AS science advances with increasing speed, medical ethical issues become ever more complex.

Yesterday, the European Court of Human Rights ruled against Natallie Evans, effectively denying her the chance to have her own, genetic child.

Before being left infertile by ovarian cancer, Ms Evans had IVF treatment with her partner Howard Johnston which created six embryos. Then the couple split up, and now Mr Johnston is refusing to allow Ms Evans permission to use the frozen embryos.

We have enormous sympathy for both parties and, indeed, the judges.

So complex is this case that Ms Evans appears to be a little bit pregnant. In the old days, you either were pregnant, or you were not. Ms Evans is a little bit pregnant because she has embryos that could grow into a child - it is just that they are not inside her.

Putting aside the reproductive ethics that the judges considered, there is an old-fashioned human value that might have some bearing upon this case: constancy.

The couple had a gentleman's agreement.

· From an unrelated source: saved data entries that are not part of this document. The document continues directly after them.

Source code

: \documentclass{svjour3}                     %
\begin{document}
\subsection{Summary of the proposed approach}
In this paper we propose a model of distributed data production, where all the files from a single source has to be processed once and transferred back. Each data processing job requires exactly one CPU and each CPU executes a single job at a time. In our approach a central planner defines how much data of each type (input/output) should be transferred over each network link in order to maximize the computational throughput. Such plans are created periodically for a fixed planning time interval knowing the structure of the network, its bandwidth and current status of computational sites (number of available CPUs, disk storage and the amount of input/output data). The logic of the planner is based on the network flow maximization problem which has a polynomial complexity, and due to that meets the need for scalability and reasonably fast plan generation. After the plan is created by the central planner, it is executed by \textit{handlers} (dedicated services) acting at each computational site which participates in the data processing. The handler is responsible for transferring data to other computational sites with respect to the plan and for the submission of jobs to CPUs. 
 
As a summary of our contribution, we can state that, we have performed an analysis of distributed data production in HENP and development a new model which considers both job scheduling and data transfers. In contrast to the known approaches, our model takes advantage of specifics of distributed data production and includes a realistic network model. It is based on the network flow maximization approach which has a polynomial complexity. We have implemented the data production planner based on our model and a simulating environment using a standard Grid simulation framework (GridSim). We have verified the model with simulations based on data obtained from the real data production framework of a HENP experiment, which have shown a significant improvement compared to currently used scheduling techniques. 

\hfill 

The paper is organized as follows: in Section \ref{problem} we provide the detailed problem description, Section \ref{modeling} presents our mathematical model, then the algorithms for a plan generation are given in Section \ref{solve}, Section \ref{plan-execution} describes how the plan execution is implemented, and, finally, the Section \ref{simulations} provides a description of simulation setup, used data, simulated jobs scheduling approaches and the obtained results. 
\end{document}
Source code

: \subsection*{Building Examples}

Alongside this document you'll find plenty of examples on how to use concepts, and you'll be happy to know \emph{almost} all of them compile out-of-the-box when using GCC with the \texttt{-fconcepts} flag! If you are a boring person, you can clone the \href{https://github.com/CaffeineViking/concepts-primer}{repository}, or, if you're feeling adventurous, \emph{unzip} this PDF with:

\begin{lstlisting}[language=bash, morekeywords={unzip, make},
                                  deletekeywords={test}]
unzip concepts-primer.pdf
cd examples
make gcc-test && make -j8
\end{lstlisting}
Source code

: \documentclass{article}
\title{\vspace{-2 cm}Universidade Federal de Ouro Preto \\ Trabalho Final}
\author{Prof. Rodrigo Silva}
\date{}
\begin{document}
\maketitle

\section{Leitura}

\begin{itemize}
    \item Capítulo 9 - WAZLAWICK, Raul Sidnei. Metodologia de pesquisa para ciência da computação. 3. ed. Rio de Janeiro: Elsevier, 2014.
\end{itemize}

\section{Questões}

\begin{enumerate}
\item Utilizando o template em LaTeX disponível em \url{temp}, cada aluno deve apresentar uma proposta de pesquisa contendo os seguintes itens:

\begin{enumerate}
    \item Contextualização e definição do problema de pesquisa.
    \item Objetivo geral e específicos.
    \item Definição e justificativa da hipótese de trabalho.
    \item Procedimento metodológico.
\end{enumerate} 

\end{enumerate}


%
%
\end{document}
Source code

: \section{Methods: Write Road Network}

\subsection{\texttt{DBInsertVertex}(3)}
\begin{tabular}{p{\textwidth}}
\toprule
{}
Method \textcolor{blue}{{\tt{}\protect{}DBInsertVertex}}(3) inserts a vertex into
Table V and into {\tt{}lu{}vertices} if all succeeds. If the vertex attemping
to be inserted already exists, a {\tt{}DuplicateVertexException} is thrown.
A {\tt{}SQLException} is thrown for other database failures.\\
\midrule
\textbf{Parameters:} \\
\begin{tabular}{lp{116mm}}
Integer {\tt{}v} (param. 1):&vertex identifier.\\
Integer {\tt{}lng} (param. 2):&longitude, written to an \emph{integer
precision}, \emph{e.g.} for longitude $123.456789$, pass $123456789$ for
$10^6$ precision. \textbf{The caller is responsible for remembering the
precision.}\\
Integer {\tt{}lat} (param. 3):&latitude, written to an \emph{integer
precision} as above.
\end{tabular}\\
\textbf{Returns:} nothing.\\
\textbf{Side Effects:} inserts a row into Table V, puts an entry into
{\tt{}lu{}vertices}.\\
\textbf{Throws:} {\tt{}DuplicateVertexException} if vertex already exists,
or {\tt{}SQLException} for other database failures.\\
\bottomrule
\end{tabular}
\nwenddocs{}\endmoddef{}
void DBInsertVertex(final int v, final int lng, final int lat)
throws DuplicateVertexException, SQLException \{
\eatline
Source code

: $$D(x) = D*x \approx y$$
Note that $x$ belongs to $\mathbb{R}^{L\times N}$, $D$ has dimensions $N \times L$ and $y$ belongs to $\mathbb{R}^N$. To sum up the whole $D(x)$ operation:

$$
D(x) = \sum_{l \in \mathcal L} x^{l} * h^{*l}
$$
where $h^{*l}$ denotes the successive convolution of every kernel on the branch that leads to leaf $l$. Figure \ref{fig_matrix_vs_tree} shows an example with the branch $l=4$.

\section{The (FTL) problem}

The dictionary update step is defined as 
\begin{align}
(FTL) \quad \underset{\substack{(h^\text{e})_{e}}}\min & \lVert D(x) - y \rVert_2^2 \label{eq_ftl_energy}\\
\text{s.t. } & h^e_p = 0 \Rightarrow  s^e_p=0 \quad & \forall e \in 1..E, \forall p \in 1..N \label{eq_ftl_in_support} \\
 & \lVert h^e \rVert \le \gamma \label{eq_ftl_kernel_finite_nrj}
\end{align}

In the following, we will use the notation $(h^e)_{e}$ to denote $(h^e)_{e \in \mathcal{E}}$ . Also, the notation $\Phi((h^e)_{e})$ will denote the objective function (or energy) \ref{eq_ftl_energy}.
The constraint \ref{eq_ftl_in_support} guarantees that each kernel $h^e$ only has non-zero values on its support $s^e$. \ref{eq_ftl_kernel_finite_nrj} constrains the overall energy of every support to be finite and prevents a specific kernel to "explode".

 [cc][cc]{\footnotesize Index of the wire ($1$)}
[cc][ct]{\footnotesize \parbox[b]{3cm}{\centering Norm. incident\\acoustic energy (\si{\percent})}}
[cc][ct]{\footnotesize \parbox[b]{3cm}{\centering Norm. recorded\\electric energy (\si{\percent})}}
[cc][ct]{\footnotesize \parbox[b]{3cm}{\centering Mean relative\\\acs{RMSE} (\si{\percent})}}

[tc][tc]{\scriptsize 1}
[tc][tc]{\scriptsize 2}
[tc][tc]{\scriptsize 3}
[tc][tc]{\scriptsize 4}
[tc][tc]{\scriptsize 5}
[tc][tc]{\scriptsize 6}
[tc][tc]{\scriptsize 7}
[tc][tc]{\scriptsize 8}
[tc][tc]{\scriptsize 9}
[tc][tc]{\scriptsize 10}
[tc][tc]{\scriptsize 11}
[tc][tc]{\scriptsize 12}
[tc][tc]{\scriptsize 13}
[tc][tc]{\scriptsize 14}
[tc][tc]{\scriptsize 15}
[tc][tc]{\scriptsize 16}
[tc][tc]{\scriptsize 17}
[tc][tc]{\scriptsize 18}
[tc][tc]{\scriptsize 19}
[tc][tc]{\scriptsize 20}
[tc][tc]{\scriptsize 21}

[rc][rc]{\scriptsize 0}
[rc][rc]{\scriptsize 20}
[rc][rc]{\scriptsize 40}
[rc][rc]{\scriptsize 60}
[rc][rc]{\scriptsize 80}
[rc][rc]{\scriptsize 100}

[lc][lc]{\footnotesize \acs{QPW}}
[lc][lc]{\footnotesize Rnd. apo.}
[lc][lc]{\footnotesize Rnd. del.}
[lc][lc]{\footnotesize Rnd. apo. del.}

She provided the eggs, he provided the sperm, and together they were going to have a child.

If Ms Evans had been properly pregnant when they split up, Mr Johnston would not have been able to terminate their child. If the child had been born when they split up, Mr Johnston would not have been able to kill it.

So how come when she's a little bit pregnant is he able to prevent it growing, and prevent her from ever having her own baby? That's what he agreed to back when he agreed to create the embryo; it is only his volte face that has created the ethical dilemma that the judges are considering.

Surely, because of the special nature of the circumstances, a legal form of words could have prevented Mr Johnston from becoming financially liable for the child.

Or does this very human response to a woman who desperately wants her only chance to have her own baby betray its navet and stumble into too dangerous an ethical minefield?